The Data Coding Scheme (DCS or TP-DCS) header in an SMS body indicates what encoding is used in that message.
It means if we’re using UCS-2 (UTF16) special characters like Emojis etc, in in our message, the phone knows to decode the data in the message body using UTF, because the Data Coding Scheme (DCS) header indicates the contents are encoded in UTF.
Likewise, if we’re not using any fancy characters in our message and the message is encoded as plain old GSM7, we set set the DCS to 0 to indicate this is using GSM7.
From my experience, I’d always assumed that DCS0 (Default) == GSM7, but today I learned, that’s not always the case. Some SMSc entities treat DCS0 as Latin.
Let me explain why this is stupid and why I wasted a lot of time on this.
We can indicate that a message is encoded as Latin by setting the DCS to 0x03:
We cannot indicate that the message is encoded as GSM7 through anything other than the default alphabet (DCS 0).

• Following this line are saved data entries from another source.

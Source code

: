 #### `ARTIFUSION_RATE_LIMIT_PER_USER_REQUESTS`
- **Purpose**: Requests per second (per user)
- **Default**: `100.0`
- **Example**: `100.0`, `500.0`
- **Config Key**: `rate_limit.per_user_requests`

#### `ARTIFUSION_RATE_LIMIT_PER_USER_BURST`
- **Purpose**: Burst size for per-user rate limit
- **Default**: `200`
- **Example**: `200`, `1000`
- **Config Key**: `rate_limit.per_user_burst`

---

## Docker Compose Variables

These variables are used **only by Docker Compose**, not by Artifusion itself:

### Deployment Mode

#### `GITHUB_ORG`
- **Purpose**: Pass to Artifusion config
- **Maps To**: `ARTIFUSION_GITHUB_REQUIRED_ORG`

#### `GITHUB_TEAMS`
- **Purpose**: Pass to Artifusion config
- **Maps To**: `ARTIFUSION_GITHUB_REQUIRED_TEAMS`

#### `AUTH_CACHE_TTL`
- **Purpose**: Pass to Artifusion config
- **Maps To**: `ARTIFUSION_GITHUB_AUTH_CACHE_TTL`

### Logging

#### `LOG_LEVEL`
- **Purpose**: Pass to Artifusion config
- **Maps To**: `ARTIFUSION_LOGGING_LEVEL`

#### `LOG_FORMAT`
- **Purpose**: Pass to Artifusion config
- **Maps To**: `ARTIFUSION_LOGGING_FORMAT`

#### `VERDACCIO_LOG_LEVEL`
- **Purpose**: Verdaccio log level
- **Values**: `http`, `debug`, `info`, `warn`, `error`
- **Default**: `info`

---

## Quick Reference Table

Latin has it’s own encoding flag, if I wanted the message treated as Latin, I’d indicate the message encoding is Latin in the DCS bit!
I spent a bunch of time trying to work out why a customer was having issues getting messages to subscribers on another operator, and it turned out the other operator treats messages we send to them on SMPP with DCS0 as Latin encoding, and then cracks the sads when trying to deliver it.
The above diff shows the message we send (Right), and the message they dry to deliver (left).
Well, lesson learned…